Seminario Interdipartimentale di Algoritmica  

Monday, October 17, 2005, 12:00 noon
Efficient Sorting and Adaptive Sorting with Respect to Branch Mispredictions

Gabriel Moruz, University of Aarhus

DIS - Department of Computer and System Sciences
C3 Room, second floor

Abstract:

Branch mispredictions is an important factor affecting the running time in practice. We prove lower bound tradeoffs between the number of comparisons and the number of branch mispredictions performed by sorting and adaptive sorting algorithms. We show that Multiway MergeSort achieves the tradeoff for sorting by adopting a multiway merger with a low number of branch mispredictions. For adaptive sorting, we show that the tradeoff can be achieved by GenericSort by Estivill-Castro and Wood by adopting a multiway division protocol and a multiway merging algorithm with a low number of branch mispredictions. We also give theoretical and experimental results that show that the running time of Quicksort is adaptive.

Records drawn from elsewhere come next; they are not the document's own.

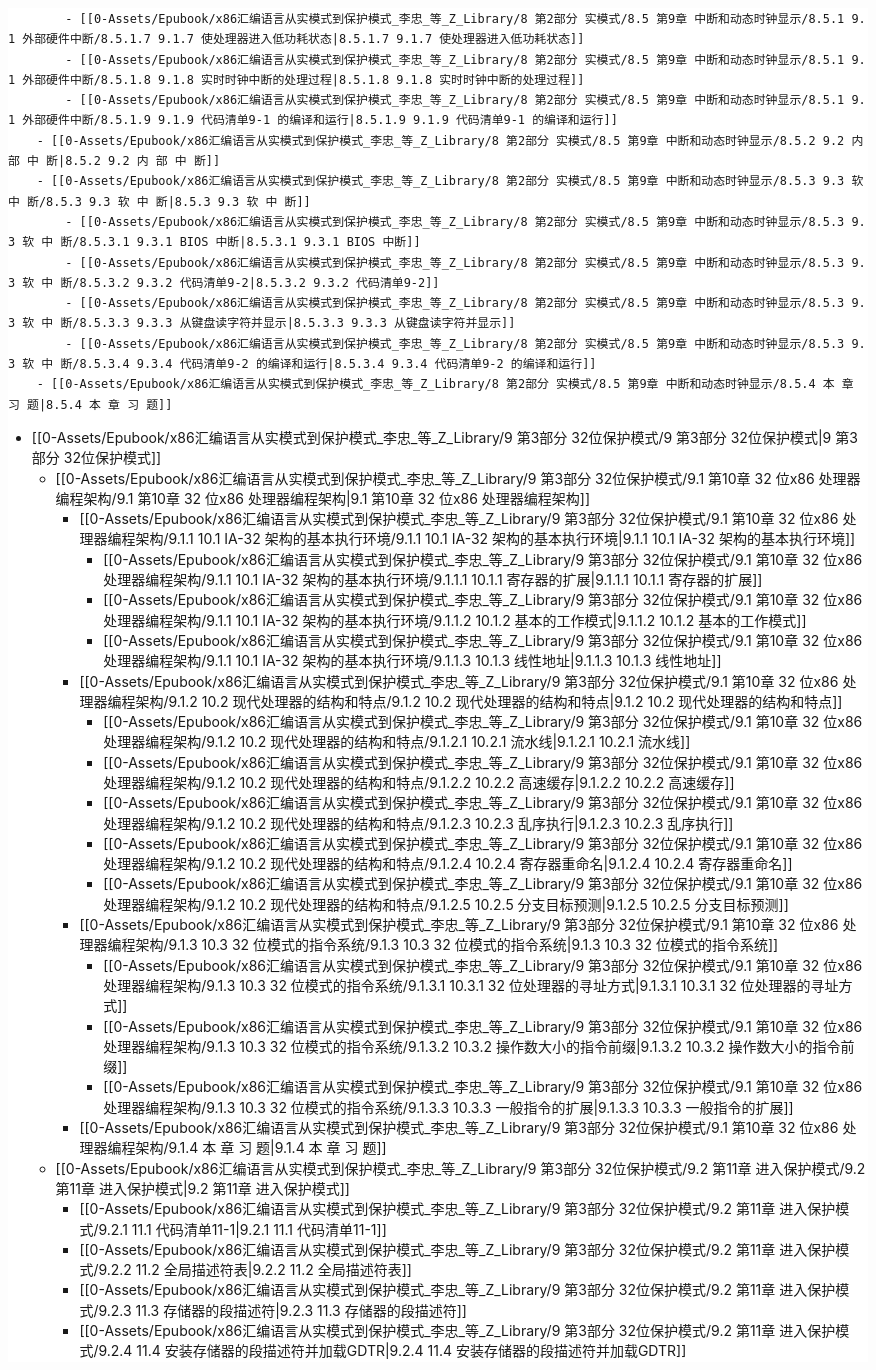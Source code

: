 			- [[0-Assets/Epubook/x86汇编语言从实模式到保护模式_李忠_等_Z_Library/8 第2部分 实模式/8.5 第9章 中断和动态时钟显示/8.5.1 9.1 外部硬件中断/8.5.1.7 9.1.7 使处理器进入低功耗状态|8.5.1.7 9.1.7 使处理器进入低功耗状态]]
			- [[0-Assets/Epubook/x86汇编语言从实模式到保护模式_李忠_等_Z_Library/8 第2部分 实模式/8.5 第9章 中断和动态时钟显示/8.5.1 9.1 外部硬件中断/8.5.1.8 9.1.8 实时时钟中断的处理过程|8.5.1.8 9.1.8 实时时钟中断的处理过程]]
			- [[0-Assets/Epubook/x86汇编语言从实模式到保护模式_李忠_等_Z_Library/8 第2部分 实模式/8.5 第9章 中断和动态时钟显示/8.5.1 9.1 外部硬件中断/8.5.1.9 9.1.9 代码清单9-1 的编译和运行|8.5.1.9 9.1.9 代码清单9-1 的编译和运行]]
		- [[0-Assets/Epubook/x86汇编语言从实模式到保护模式_李忠_等_Z_Library/8 第2部分 实模式/8.5 第9章 中断和动态时钟显示/8.5.2 9.2 内 部 中 断|8.5.2 9.2 内 部 中 断]]
		- [[0-Assets/Epubook/x86汇编语言从实模式到保护模式_李忠_等_Z_Library/8 第2部分 实模式/8.5 第9章 中断和动态时钟显示/8.5.3 9.3 软 中 断/8.5.3 9.3 软 中 断|8.5.3 9.3 软 中 断]]
			- [[0-Assets/Epubook/x86汇编语言从实模式到保护模式_李忠_等_Z_Library/8 第2部分 实模式/8.5 第9章 中断和动态时钟显示/8.5.3 9.3 软 中 断/8.5.3.1 9.3.1 BIOS 中断|8.5.3.1 9.3.1 BIOS 中断]]
			- [[0-Assets/Epubook/x86汇编语言从实模式到保护模式_李忠_等_Z_Library/8 第2部分 实模式/8.5 第9章 中断和动态时钟显示/8.5.3 9.3 软 中 断/8.5.3.2 9.3.2 代码清单9-2|8.5.3.2 9.3.2 代码清单9-2]]
			- [[0-Assets/Epubook/x86汇编语言从实模式到保护模式_李忠_等_Z_Library/8 第2部分 实模式/8.5 第9章 中断和动态时钟显示/8.5.3 9.3 软 中 断/8.5.3.3 9.3.3 从键盘读字符并显示|8.5.3.3 9.3.3 从键盘读字符并显示]]
			- [[0-Assets/Epubook/x86汇编语言从实模式到保护模式_李忠_等_Z_Library/8 第2部分 实模式/8.5 第9章 中断和动态时钟显示/8.5.3 9.3 软 中 断/8.5.3.4 9.3.4 代码清单9-2 的编译和运行|8.5.3.4 9.3.4 代码清单9-2 的编译和运行]]
		- [[0-Assets/Epubook/x86汇编语言从实模式到保护模式_李忠_等_Z_Library/8 第2部分 实模式/8.5 第9章 中断和动态时钟显示/8.5.4 本 章 习 题|8.5.4 本 章 习 题]]
- [[0-Assets/Epubook/x86汇编语言从实模式到保护模式_李忠_等_Z_Library/9 第3部分 32位保护模式/9 第3部分 32位保护模式|9 第3部分 32位保护模式]]
	- [[0-Assets/Epubook/x86汇编语言从实模式到保护模式_李忠_等_Z_Library/9 第3部分 32位保护模式/9.1 第10章 32 位x86 处理器编程架构/9.1 第10章 32 位x86 处理器编程架构|9.1 第10章 32 位x86 处理器编程架构]]
		- [[0-Assets/Epubook/x86汇编语言从实模式到保护模式_李忠_等_Z_Library/9 第3部分 32位保护模式/9.1 第10章 32 位x86 处理器编程架构/9.1.1 10.1 IA-32 架构的基本执行环境/9.1.1 10.1 IA-32 架构的基本执行环境|9.1.1 10.1 IA-32 架构的基本执行环境]]
			- [[0-Assets/Epubook/x86汇编语言从实模式到保护模式_李忠_等_Z_Library/9 第3部分 32位保护模式/9.1 第10章 32 位x86 处理器编程架构/9.1.1 10.1 IA-32 架构的基本执行环境/9.1.1.1 10.1.1 寄存器的扩展|9.1.1.1 10.1.1 寄存器的扩展]]
			- [[0-Assets/Epubook/x86汇编语言从实模式到保护模式_李忠_等_Z_Library/9 第3部分 32位保护模式/9.1 第10章 32 位x86 处理器编程架构/9.1.1 10.1 IA-32 架构的基本执行环境/9.1.1.2 10.1.2 基本的工作模式|9.1.1.2 10.1.2 基本的工作模式]]
			- [[0-Assets/Epubook/x86汇编语言从实模式到保护模式_李忠_等_Z_Library/9 第3部分 32位保护模式/9.1 第10章 32 位x86 处理器编程架构/9.1.1 10.1 IA-32 架构的基本执行环境/9.1.1.3 10.1.3 线性地址|9.1.1.3 10.1.3 线性地址]]
		- [[0-Assets/Epubook/x86汇编语言从实模式到保护模式_李忠_等_Z_Library/9 第3部分 32位保护模式/9.1 第10章 32 位x86 处理器编程架构/9.1.2 10.2 现代处理器的结构和特点/9.1.2 10.2 现代处理器的结构和特点|9.1.2 10.2 现代处理器的结构和特点]]
			- [[0-Assets/Epubook/x86汇编语言从实模式到保护模式_李忠_等_Z_Library/9 第3部分 32位保护模式/9.1 第10章 32 位x86 处理器编程架构/9.1.2 10.2 现代处理器的结构和特点/9.1.2.1 10.2.1 流水线|9.1.2.1 10.2.1 流水线]]
			- [[0-Assets/Epubook/x86汇编语言从实模式到保护模式_李忠_等_Z_Library/9 第3部分 32位保护模式/9.1 第10章 32 位x86 处理器编程架构/9.1.2 10.2 现代处理器的结构和特点/9.1.2.2 10.2.2 高速缓存|9.1.2.2 10.2.2 高速缓存]]
			- [[0-Assets/Epubook/x86汇编语言从实模式到保护模式_李忠_等_Z_Library/9 第3部分 32位保护模式/9.1 第10章 32 位x86 处理器编程架构/9.1.2 10.2 现代处理器的结构和特点/9.1.2.3 10.2.3 乱序执行|9.1.2.3 10.2.3 乱序执行]]
			- [[0-Assets/Epubook/x86汇编语言从实模式到保护模式_李忠_等_Z_Library/9 第3部分 32位保护模式/9.1 第10章 32 位x86 处理器编程架构/9.1.2 10.2 现代处理器的结构和特点/9.1.2.4 10.2.4 寄存器重命名|9.1.2.4 10.2.4 寄存器重命名]]
			- [[0-Assets/Epubook/x86汇编语言从实模式到保护模式_李忠_等_Z_Library/9 第3部分 32位保护模式/9.1 第10章 32 位x86 处理器编程架构/9.1.2 10.2 现代处理器的结构和特点/9.1.2.5 10.2.5 分支目标预测|9.1.2.5 10.2.5 分支目标预测]]
		- [[0-Assets/Epubook/x86汇编语言从实模式到保护模式_李忠_等_Z_Library/9 第3部分 32位保护模式/9.1 第10章 32 位x86 处理器编程架构/9.1.3 10.3 32 位模式的指令系统/9.1.3 10.3 32 位模式的指令系统|9.1.3 10.3 32 位模式的指令系统]]
			- [[0-Assets/Epubook/x86汇编语言从实模式到保护模式_李忠_等_Z_Library/9 第3部分 32位保护模式/9.1 第10章 32 位x86 处理器编程架构/9.1.3 10.3 32 位模式的指令系统/9.1.3.1 10.3.1 32 位处理器的寻址方式|9.1.3.1 10.3.1 32 位处理器的寻址方式]]
			- [[0-Assets/Epubook/x86汇编语言从实模式到保护模式_李忠_等_Z_Library/9 第3部分 32位保护模式/9.1 第10章 32 位x86 处理器编程架构/9.1.3 10.3 32 位模式的指令系统/9.1.3.2 10.3.2 操作数大小的指令前缀|9.1.3.2 10.3.2 操作数大小的指令前缀]]
			- [[0-Assets/Epubook/x86汇编语言从实模式到保护模式_李忠_等_Z_Library/9 第3部分 32位保护模式/9.1 第10章 32 位x86 处理器编程架构/9.1.3 10.3 32 位模式的指令系统/9.1.3.3 10.3.3 一般指令的扩展|9.1.3.3 10.3.3 一般指令的扩展]]
		- [[0-Assets/Epubook/x86汇编语言从实模式到保护模式_李忠_等_Z_Library/9 第3部分 32位保护模式/9.1 第10章 32 位x86 处理器编程架构/9.1.4 本 章 习 题|9.1.4 本 章 习 题]]
	- [[0-Assets/Epubook/x86汇编语言从实模式到保护模式_李忠_等_Z_Library/9 第3部分 32位保护模式/9.2 第11章 进入保护模式/9.2 第11章 进入保护模式|9.2 第11章 进入保护模式]]
		- [[0-Assets/Epubook/x86汇编语言从实模式到保护模式_李忠_等_Z_Library/9 第3部分 32位保护模式/9.2 第11章 进入保护模式/9.2.1 11.1 代码清单11-1|9.2.1 11.1 代码清单11-1]]
		- [[0-Assets/Epubook/x86汇编语言从实模式到保护模式_李忠_等_Z_Library/9 第3部分 32位保护模式/9.2 第11章 进入保护模式/9.2.2 11.2 全局描述符表|9.2.2 11.2 全局描述符表]]
		- [[0-Assets/Epubook/x86汇编语言从实模式到保护模式_李忠_等_Z_Library/9 第3部分 32位保护模式/9.2 第11章 进入保护模式/9.2.3 11.3 存储器的段描述符|9.2.3 11.3 存储器的段描述符]]
		- [[0-Assets/Epubook/x86汇编语言从实模式到保护模式_李忠_等_Z_Library/9 第3部分 32位保护模式/9.2 第11章 进入保护模式/9.2.4 11.4 安装存储器的段描述符并加载GDTR|9.2.4 11.4 安装存储器的段描述符并加载GDTR]]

More precisely, we prove that randomized Quicksort performs expected $O(n(1+\log (1+Inv/n)))$ element swaps, where $Inv$ denotes the number of inversions in the input sequence. This result provides a theoretical explanation for the observed behavior in practice, and gives new insights on the behavior of the Quicksort algorithm. We also give some empirical results on the adaptive behavior of Mergesort and Heapsort.